• **WHAT IS BEING ASKED**:
If a line in the material below has the string "unique", copy it out.

• **RECORDS PROVIDED**:
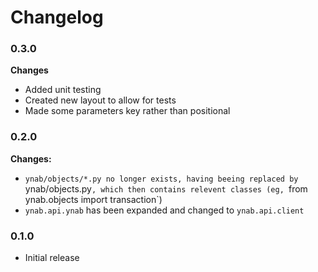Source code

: # Changelog

### 0.3.0
**Changes**
- Added unit testing
- Created new layout to allow for tests
- Made some parameters key rather than positional

### 0.2.0
**Changes:**
- `ynab/objects/*.py no longer exists, having beeing replaced by `ynab/objects.py`, which then contains relevent classes (eg, `from ynab.objects import transaction`)
- `ynab.api.ynab` has been expanded and changed to `ynab.api.client`

### 0.1.0

- Initial release
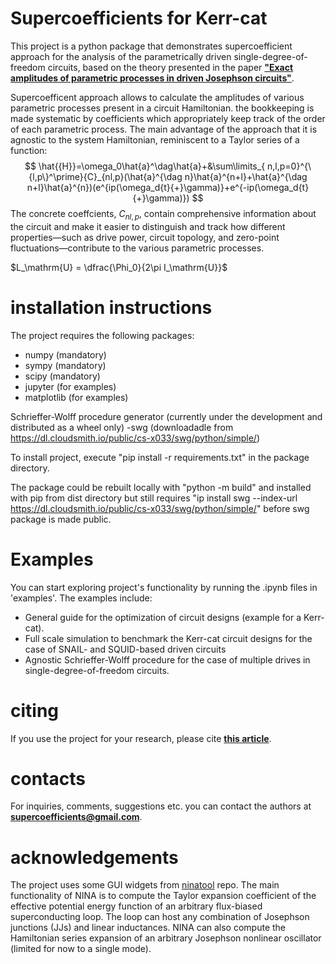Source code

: # Supercoefficients for Kerr-cat

This project is a python package that demonstrates supercoefficient approach for the analysis of the 
parametrically driven single-degree-of-freedom circuits, based on the theory presented 
in the paper [**"Exact amplitudes of parametric processes in driven Josephson circuits"**](https://arxiv.org/abs/2501.07784).

Supercoefficent approach allows to calculate the amplitudes of various parametric processes present
in a circuit Hamiltonian. the bookkeeping is made systematic by coefficients which appropriately
keep track of the order of each parametric process. The main advantage of the approach that it is
agnostic to the system Hamiltonian, reminiscent to a Taylor series of a function:
$$
\hat{{H}}=\omega_0\hat{a}^\dag\hat{a}+&\sum\limits_{ n,l,p=0}^{\{l,p\}^\prime}{C}_{nl,p}(\hat{a}^{\dag n}\hat{a}^{n+l}+\hat{a}^{\dag n+l}\hat{a}^{n})(e^{ip(\omega_d{t}{+}\gamma)}+e^{-ip(\omega_d{t}{+}\gamma)})
$$
The concrete coeffcients, ${C}_{nl,p}$, contain comprehensive information about the circuit and make it easier to distinguish 
and track how different properties—such as drive power, circuit topology, and zero-point fluctuations—contribute 
to the various parametric processes.

$L_\mathrm{U} = \dfrac{\Phi_0}{2\pi I_\mathrm{U}}$


# installation instructions

The project requires the following packages:

- numpy (mandatory)
- sympy (mandatory)
- scipy (mandatory)
- jupyter (for examples)
- matplotlib (for examples)

Schrieffer-Wolff procedure generator (currently under the development and distributed as a wheel only)
-swg (downloadadle from https://dl.cloudsmith.io/public/cs-x033/swg/python/simple/)

To install project, execute "pip install -r requirements.txt" in the package directory.

The package could be rebuilt locally with "python -m build" and installed with pip from dist directory 
but still requires "ip install swg --index-url https://dl.cloudsmith.io/public/cs-x033/swg/python/simple/" before swg package is made public.

# Examples

You can start exploring project's functionality by running the .ipynb files in 'examples'. The examples include:

- General guide for the optimization of circuit designs (example for a Kerr-cat).
- Full scale simulation to benchmark the Kerr-cat circuit designs for the case of SNAIL- and SQUID-based driven circuits
- Agnostic Schrieffer-Wolff procedure for the case of multiple drives in single-degree-of-freedom circuits.

# citing 

If you use the project for your research, please cite [**this article**](https://arxiv.org/abs/2501.07784).

# contacts

For inquiries, comments, suggestions etc. you can contact the authors at **supercoefficients@gmail.com**.

# acknowledgements

The project uses some GUI widgets from [ninatool](https://github.com/sandromiano/ninatool) repo. The main functionality of NINA is 
to compute the Taylor expansion coefficient of the effective potential energy function of an arbitrary flux-biased 
superconducting loop. The loop can host any combination of Josephson junctions (JJs) and linear inductances. NINA can also
 compute the Hamiltonian series expansion of an arbitrary Josephson nonlinear oscillator (limited for now to a single mode).

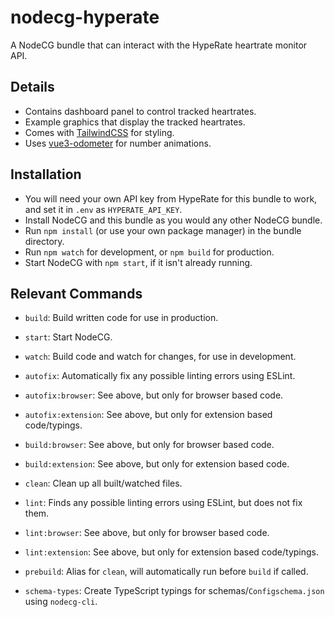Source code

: # nodecg-hyperate

A NodeCG bundle that can interact with the HypeRate heartrate monitor API.

## Details

- Contains dashboard panel to control tracked heartrates.
- Example graphics that display the tracked heartrates.
- Comes with [TailwindCSS](https://tailwindcss.com/) for styling.
- Uses [vue3-odometer](https://github.com/vangleer/vue3-odometer) for number animations.

## Installation

- You will need your own API key from HypeRate for this bundle to work, and set it in `.env` as `HYPERATE_API_KEY`.
- Install NodeCG and this bundle as you would any other NodeCG bundle.
- Run `npm install` (or use your own package manager) in the bundle directory.
- Run `npm watch` for development, or `npm build` for production.
- Start NodeCG with `npm start`, if it isn't already running.

## Relevant Commands

- `build`: Build written code for use in production.
- `start`: Start NodeCG.
- `watch`: Build code and watch for changes, for use in development.

- `autofix`: Automatically fix any possible linting errors using ESLint.
- `autofix:browser`: See above, but only for browser based code.
- `autofix:extension`: See above, but only for extension based code/typings.
- `build:browser`: See above, but only for browser based code.
- `build:extension`: See above, but only for extension based code.
- `clean`: Clean up all built/watched files.
- `lint`: Finds any possible linting errors using ESLint, but does not fix them.
- `lint:browser`: See above, but only for browser based code.
- `lint:extension`: See above, but only for extension based code/typings.
- `prebuild`: Alias for `clean`, will automatically run before `build` if called.
- `schema-types`: Create TypeScript typings for schemas/`Configschema.json` using `nodecg-cli`.
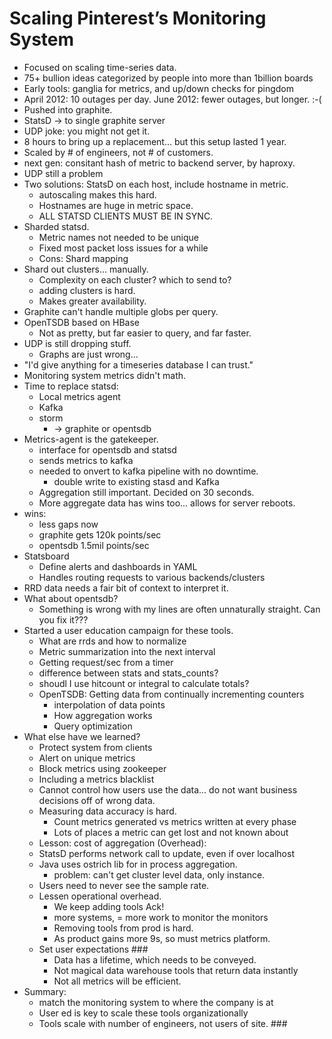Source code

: # Scaling Pinterest’s Monitoring System

* Focused on scaling time-series data.
* 75+ bullion ideas categorized by people into more than 1billion boards
* Early tools: ganglia for metrics, and up/down checks for pingdom
* April 2012: 10 outages per day.  June 2012: fewer outages, but longer. :-(
* Pushed into graphite.
* StatsD -> to single graphite server
* UDP joke: you might not get it.
* 8 hours to bring up a replacement... but this setup lasted 1 year.
* Scaled by # of engineers, not # of customers.
* next gen: consitant hash of metric to backend server, by haproxy.
* UDP still a problem
* Two solutions: StatsD on each host, include hostname in metric.
    * autoscaling makes this hard.
    * Hostnames are huge in metric space.
    * ALL STATSD CLIENTS MUST BE IN SYNC.
* Sharded statsd.
    * Metric names not needed to be unique
    * Fixed most packet loss issues for a while
    * Cons: Shard mapping
* Shard out clusters... manually.
    * Complexity on each cluster? which to send to?
    * adding clusters is hard.
    * Makes greater availability.
* Graphite can't handle multiple globs per query.
* OpenTSDB based on HBase
    * Not as pretty, but far easier to query, and far faster.
* UDP is still dropping stuff.
    * Graphs are just wrong...
* "I'd give anything for a timeseries database I can trust."
* Monitoring system metrics didn't math.
* Time to replace statsd:
    * Local metrics agent
    * Kafka
    * storm
        * -> graphite or opentsdb
* Metrics-agent is the gatekeeper.
    * interface for opentsdb and statsd
    * sends metrics to kafka
    * needed to onvert to kafka pipeline with no downtime.
        * double write to existing stasd and Kafka
    * Aggregation still important.  Decided on 30 seconds.
    * More aggregate data has wins too... allows for server reboots.
* wins:
    * less gaps now
    * graphite gets 120k points/sec
    * opentsdb 1.5mil points/sec
* Statsboard
    * Define alerts and dashboards in YAML
    * Handles routing requests to various backends/clusters
* RRD data needs a fair bit of context to interpret it.
* What about opentsdb?
    * Something is wrong with my lines are often unnaturally straight.  Can
      you fix it???
* Started a user education campaign for these tools.
    * What are rrds and how to normalize
    * Metric summarization into the next interval
    * Getting request/sec from a timer
    * difference between stats and stats_counts?
    * shoudl I use hitcount or integral to calculate totals?
    * OpenTSDB:
        Getting data from continually incrementing counters
        * interpolation of data points
        * How aggregation works
        * Query optimization
* What else have we learned?
    * Protect system from clients
    * Alert on unique metrics
    * Block metrics using zookeeper
    * Including a metrics blacklist
    * Cannot control how users use the data... do not want business decisions
      off of wrong data.
    * Measuring data accuracy is hard.
        * Count metrics generated vs metrics written at every phase
        * Lots of places a metric can get lost and not known about
    * Lesson: cost of aggregation (Overhead):
    * StatsD performs network call to update, even if over localhost
    * Java uses ostrich lib for in process aggregation.
        * problem: can't get cluster level data, only instance.
    * Users need to never see the sample rate.
    * Lessen operational overhead.
        * We keep adding tools Ack!
        * more systems, = more work to monitor the monitors
        * Removing tools from prod is hard.
        * As product gains more 9s, so must metrics platform.
    * Set user expectations ###
        * Data has a lifetime, which needs to be conveyed.
        * Not magical data warehouse tools that return data instantly
        * Not all metrics will be efficient.
* Summary:
    * match the monitoring system to where the company is at
    * User ed is key to scale these tools organizationally
    * Tools scale with number of engineers, not users of site. ###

• **OUTPUT FOR THIS TASK**:
    * Metric names not needed to be unique
    * Alert on unique metrics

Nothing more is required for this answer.